Professional cyclists competing in the Grafton to Inverell Cycle Classic joined Grafton Public School students in their weekly 'Bike Bus' ride to school on Friday, 12th May, 2017.
Professional cyclists competing in the Grafton to Inverell Cycle Classic joined Grafton Public School students in their weekly 'Bike Bus' ride to school on Friday, 12th May, 2017. Bill North

OUR SAY: On your bike, Grafton

THE second annual Grafton Festival of the Bike is set to be bigger and better than the first. But organisers have warned it's only a preview of what's to come in 2020 when the Grafton to Inverell Cycle Classic celebrates 60 years.

The festival was designed to sit in the slipstream of the time-honoured race and celebrate all things past and present - and promote a positive future of cycling in the region.

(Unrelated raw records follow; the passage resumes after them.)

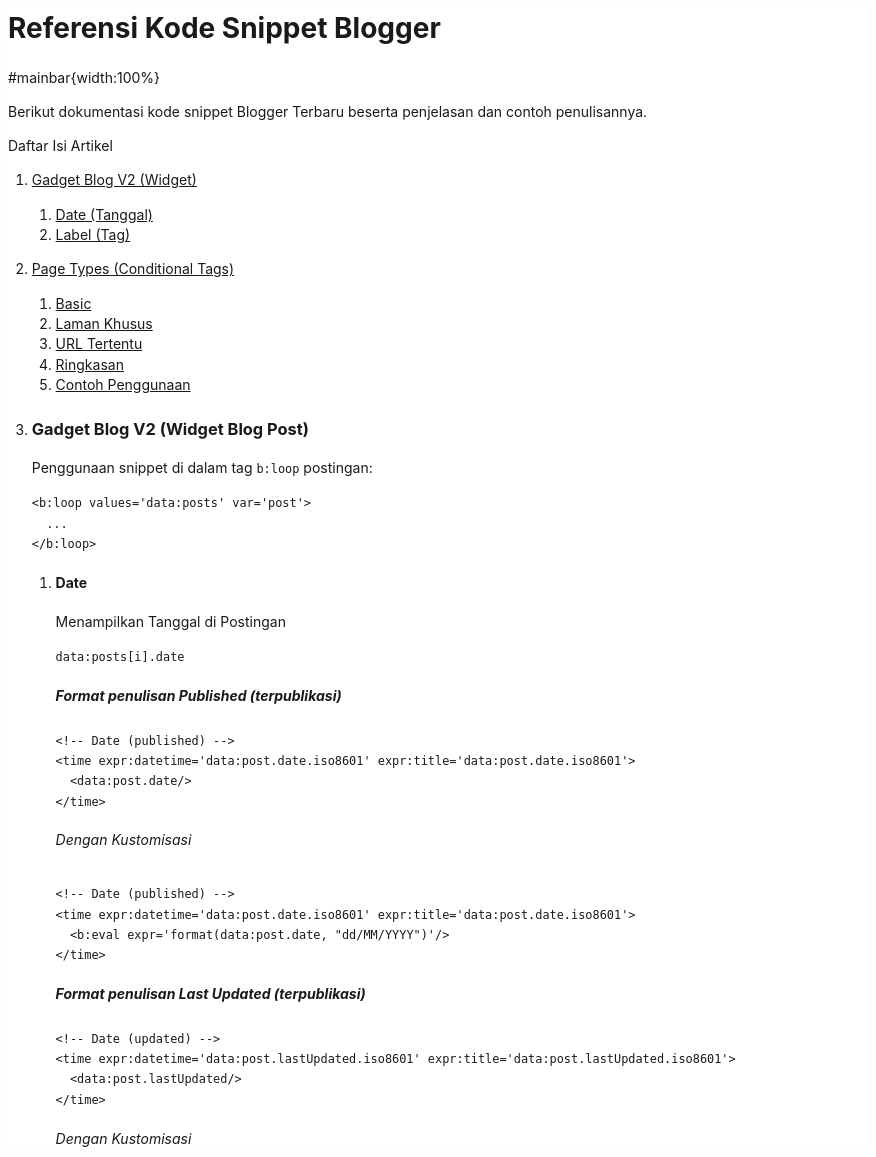 Referensi Kode Snippet Blogger
==============================

#mainbar{width:100%}  

Berikut dokumentasi kode snippet Blogger Terbaru beserta penjelasan dan contoh penulisannya.

  

Daftar Isi Artikel

1.  [Gadget Blog V2 (Widget)](#toc-1 "Gadget Blog V2 (Widget)")  
    1.  [Date (Tanggal)](#toc-1-1 "Date (Tanggal)")
    2.  [Label (Tag)](#toc-1-2 "Label (Tag)")
2.  [Page Types (Conditional Tags)](#toc-2 "Page Types (Conditional Tags)")  
    1.  [Basic](#toc-2-1 "Basic")
    2.  [Laman Khusus](#toc-2-2 "Laman Khusus")
    3.  [URL Tertentu](#toc-2-3 "URL Tertentu")
    4.  [Ringkasan](#toc-2-4 "Ringkasan")
    5.  [Contoh Penggunaan](#toc-2-5 "Contoh Penggunaan")

  

1.  ### Gadget Blog V2 (Widget Blog Post)
    
    Penggunaan snippet di dalam tag `b:loop` postingan:
    
        <b:loop values='data:posts' var='post'>
          ...
        </b:loop>
    
    1.  #### Date
        
        Menampilkan Tanggal di Postingan
        
        `data:posts[i].date`  
        
        ##### Format penulisan Published (terpublikasi)
        
            <!-- Date (published) -->
            <time expr:datetime='data:post.date.iso8601' expr:title='data:post.date.iso8601'>
              <data:post.date/>
            </time>
        
        ###### Dengan Kustomisasi
        
            <!-- Date (published) -->
            <time expr:datetime='data:post.date.iso8601' expr:title='data:post.date.iso8601'>
              <b:eval expr='format(data:post.date, "dd/MM/YYYY")'/>
            </time>
        
        ##### Format penulisan Last Updated (terpublikasi)
        
            <!-- Date (updated) -->
            <time expr:datetime='data:post.lastUpdated.iso8601' expr:title='data:post.lastUpdated.iso8601'>
              <data:post.lastUpdated/>
            </time>
        
        ###### Dengan Kustomisasi
        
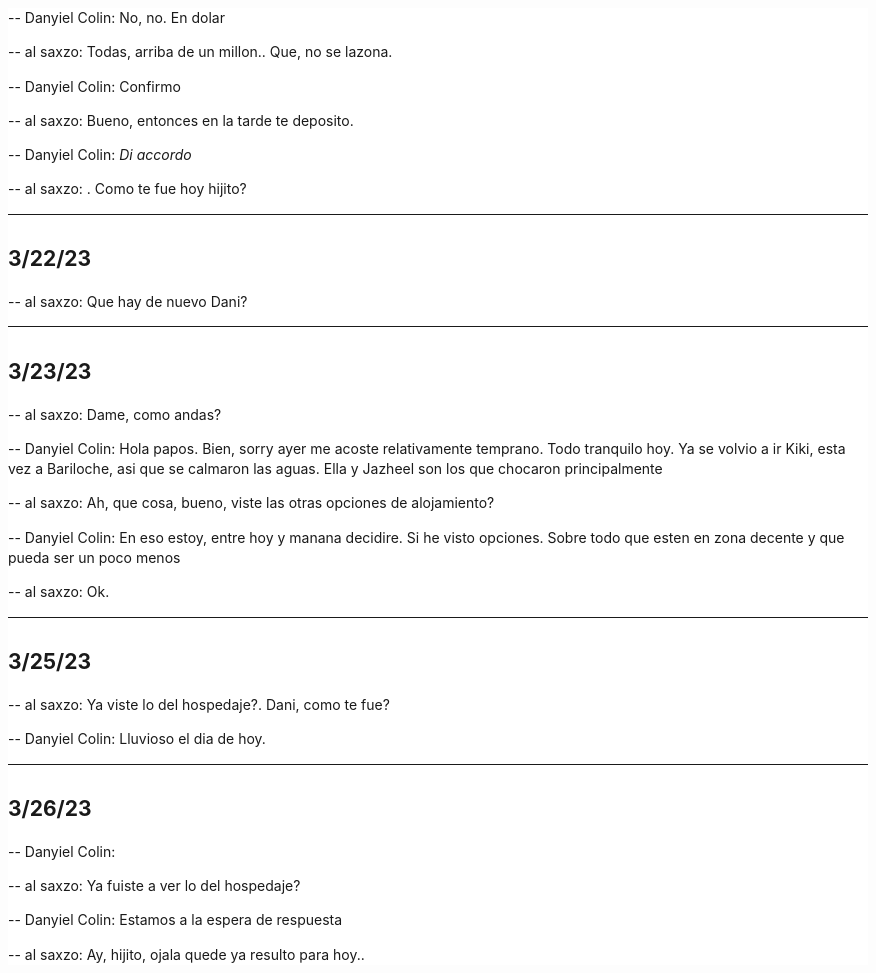 -- Danyiel Colin: No, no. En dolar

-- al saxzo: Todas, arriba de un millon.. Que, no se lazona.

-- Danyiel Colin: Confirmo

-- al saxzo: Bueno, entonces en la tarde te deposito.

-- Danyiel Colin: _Di accordo_

-- al saxzo: <Media omitted>. Como te fue hoy hijito?

--------------------------------------------------------------------------------


## 3/22/23

-- al saxzo: Que hay de nuevo Dani?

--------------------------------------------------------------------------------


## 3/23/23

-- al saxzo: Dame, como andas?

-- Danyiel Colin: Hola papos. Bien, sorry ayer me acoste relativamente temprano.
Todo tranquilo hoy. Ya se volvio a ir Kiki, esta vez a Bariloche, asi que se
calmaron las aguas. Ella y Jazheel son los que chocaron principalmente

-- al saxzo: Ah, que cosa, bueno, viste las otras opciones de alojamiento?

-- Danyiel Colin: En eso estoy, entre hoy y manana decidire. Si he visto
opciones. Sobre todo que esten en zona decente y que pueda ser un poco menos

-- al saxzo: Ok.

--------------------------------------------------------------------------------


## 3/25/23

-- al saxzo: Ya viste lo del hospedaje?. Dani, como te fue?

-- Danyiel Colin: Lluvioso el dia de hoy. <Media omitted>

--------------------------------------------------------------------------------


## 3/26/23

-- Danyiel Colin:

-- al saxzo: Ya fuiste a ver lo del hospedaje?

-- Danyiel Colin: Estamos a la espera de respuesta

-- al saxzo: Ay, hijito, ojala quede ya resulto para hoy.. <Media omitted>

Photos from only a generation ago depict the humble bicycle as the accepted means of transport along the flat terrain of Grafton's grid network of roads.

Driving at a snarl across the bridge to Cadence director Danny Loyden's house in South Grafton yesterday, it was clear how far removed from that culture we are now. It hit home when he offered a sneak peek at his poignant short film, to be previewed at Grafton Regional Gallery tomorrow night.

This time next year Grafton's south and north will be serviced by two bridges, including one with cycle lanes. The 'unsafe' walkway I ran across at 5am this morning will no longer be the only means of human-powered transit across the river - and no longer an excuse. So on your bike.

Meanwhile, a fantastic opportunity exists for authorities to close the old bridge off to vehicles, much like many Latin American cities such as Quito, Bogota and Mexico City do in major boulevards every Sunday.